Wednesday, August 18, 2010

Weird Al's The Food Album Tickles Taste Buds and Funny Bones

Weird Al Yankovic is one strange guy. But boy, is he talented. I’ve been admiring his lyrical prowess for years, and since I started writing song parodies in earnest myself, I have considered him a major influence. But Al doesn’t stop with the lyrics. An accomplished singer and musician, he’s built a career on his precise mimicry of the songs of others, as well as his crafting of truly off-the-wall original recordings. One subject that seems to come up again and again throughout his albums is food, so it’s little surprise that he decided to devote an entire album to parodies on this theme with The Food Album.

Fat - One of two Michael Jackson parodies on this album, both of which gained far greater popularity than the other tracks. This is a song about a guy who really loves to eat, which has led to his having a rather unwieldy girth. An amusing song, and just over-the-top enough that it doesn’t really come across as mean-spirited. “If I have one more pie a la mode, I’m gonna need my own zip code...”

Lasagna - Starting off with a fun accordion solo, this La Bamba parody is a tribute to Italian food, which Al sings with a rather stilted accent. As in Eat It, it seems he’s taking on the voice of a mom who is pushing food on a reluctant eater, though in this case, I get the impression that the recipient of her meals is probably an adult.
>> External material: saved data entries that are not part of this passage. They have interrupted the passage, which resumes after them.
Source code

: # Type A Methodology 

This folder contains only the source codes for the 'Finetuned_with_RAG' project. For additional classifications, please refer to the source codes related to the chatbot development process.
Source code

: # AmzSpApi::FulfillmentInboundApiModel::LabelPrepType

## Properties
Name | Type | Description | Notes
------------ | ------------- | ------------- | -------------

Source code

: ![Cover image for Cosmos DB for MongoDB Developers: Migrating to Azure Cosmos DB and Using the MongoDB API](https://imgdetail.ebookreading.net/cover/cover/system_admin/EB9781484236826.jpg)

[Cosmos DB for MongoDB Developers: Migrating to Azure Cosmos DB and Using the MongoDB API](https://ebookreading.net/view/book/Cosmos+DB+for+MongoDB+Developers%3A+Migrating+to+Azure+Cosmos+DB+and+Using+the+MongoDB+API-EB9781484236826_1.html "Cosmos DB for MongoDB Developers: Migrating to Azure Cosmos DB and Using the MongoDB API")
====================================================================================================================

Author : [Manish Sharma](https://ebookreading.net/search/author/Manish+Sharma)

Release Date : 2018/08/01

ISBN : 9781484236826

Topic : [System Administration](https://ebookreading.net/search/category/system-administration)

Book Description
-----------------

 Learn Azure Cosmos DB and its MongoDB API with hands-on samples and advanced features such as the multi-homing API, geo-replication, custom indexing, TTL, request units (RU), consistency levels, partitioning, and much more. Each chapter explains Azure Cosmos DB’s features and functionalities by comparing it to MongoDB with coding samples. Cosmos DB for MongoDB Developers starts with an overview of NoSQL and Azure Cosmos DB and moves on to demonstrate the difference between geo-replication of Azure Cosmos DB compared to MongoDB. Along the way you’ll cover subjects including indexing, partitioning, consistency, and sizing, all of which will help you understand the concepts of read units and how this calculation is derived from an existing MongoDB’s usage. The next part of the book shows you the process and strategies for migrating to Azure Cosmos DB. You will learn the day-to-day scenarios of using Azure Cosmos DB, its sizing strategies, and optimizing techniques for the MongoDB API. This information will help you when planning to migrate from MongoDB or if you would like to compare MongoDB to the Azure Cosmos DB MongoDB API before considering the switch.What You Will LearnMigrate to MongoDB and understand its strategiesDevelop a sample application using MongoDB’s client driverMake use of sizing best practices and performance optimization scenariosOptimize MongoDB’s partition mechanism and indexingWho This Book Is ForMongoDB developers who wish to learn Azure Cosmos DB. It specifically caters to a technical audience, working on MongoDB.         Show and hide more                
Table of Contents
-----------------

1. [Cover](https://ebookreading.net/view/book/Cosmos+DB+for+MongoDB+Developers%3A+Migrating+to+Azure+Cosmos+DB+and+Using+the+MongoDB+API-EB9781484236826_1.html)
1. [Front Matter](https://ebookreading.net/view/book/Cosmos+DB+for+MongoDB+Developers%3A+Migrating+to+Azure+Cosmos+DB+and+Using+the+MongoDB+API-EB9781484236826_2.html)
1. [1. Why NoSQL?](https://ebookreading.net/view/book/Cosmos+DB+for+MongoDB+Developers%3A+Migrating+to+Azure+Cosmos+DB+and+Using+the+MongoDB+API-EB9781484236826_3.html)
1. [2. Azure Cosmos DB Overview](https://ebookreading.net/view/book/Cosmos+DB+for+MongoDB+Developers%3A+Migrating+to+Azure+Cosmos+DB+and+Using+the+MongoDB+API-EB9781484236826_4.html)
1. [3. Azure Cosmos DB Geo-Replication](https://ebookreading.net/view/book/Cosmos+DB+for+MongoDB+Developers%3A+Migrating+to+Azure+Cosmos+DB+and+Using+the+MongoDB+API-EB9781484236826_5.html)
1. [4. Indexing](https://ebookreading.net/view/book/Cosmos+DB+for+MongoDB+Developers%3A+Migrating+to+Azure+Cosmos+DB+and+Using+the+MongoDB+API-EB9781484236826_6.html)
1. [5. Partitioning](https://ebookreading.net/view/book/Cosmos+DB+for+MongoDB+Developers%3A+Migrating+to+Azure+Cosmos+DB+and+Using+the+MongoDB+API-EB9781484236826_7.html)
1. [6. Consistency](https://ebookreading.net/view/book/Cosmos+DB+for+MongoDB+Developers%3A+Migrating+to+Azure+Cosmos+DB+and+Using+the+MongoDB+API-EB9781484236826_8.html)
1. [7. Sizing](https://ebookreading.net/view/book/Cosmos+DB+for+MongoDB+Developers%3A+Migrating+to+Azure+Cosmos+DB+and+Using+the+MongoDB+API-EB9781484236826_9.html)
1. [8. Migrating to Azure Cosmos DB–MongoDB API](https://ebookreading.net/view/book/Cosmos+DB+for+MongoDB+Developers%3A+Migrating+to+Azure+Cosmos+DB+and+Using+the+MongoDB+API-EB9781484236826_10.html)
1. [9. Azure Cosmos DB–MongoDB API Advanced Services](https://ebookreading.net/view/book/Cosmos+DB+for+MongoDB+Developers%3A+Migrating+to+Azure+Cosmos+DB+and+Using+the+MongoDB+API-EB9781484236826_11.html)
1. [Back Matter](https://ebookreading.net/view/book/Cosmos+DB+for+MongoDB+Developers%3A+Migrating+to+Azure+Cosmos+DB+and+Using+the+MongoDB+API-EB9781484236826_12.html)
Slightly hard to understand some of the lyrics with his accent, but as a big fan of Italian food, I dig this one. “Have-a more ravioli. You a-get roly-poly, a-nice and a-big, like you cousin Luigi.”

Addicted to Spuds - When my brother Nathan was younger, he had a curious obsession with potatoes. In one of his art classes, he drew a poster of a “flock” of potatoes romping joyously upon a sun-drenched plain under the words “Free the Potatoes!” On another occasion, he produced a poster of a movie starring Paul Shaffer of The Late Show with David Letterman as a character named Potato. Clearly, Nathan was addicted to spuds and could have been the subject of this song. Al’s voice seems to veer off-key at times here, but I imagine that’s intentional. Thanks to that catchy Superbowl commercial from 2006, my first association with Addicted to Love is always going to be LOST, to which I clearly was (and probably still am) addicted, but I’ll be glad to listen to this as I munch on some French fries. “Potato skins, potato cakes. Hash browns and instant flakes. Baked or boiled or French fried. There’s no kind you haven’t tried.”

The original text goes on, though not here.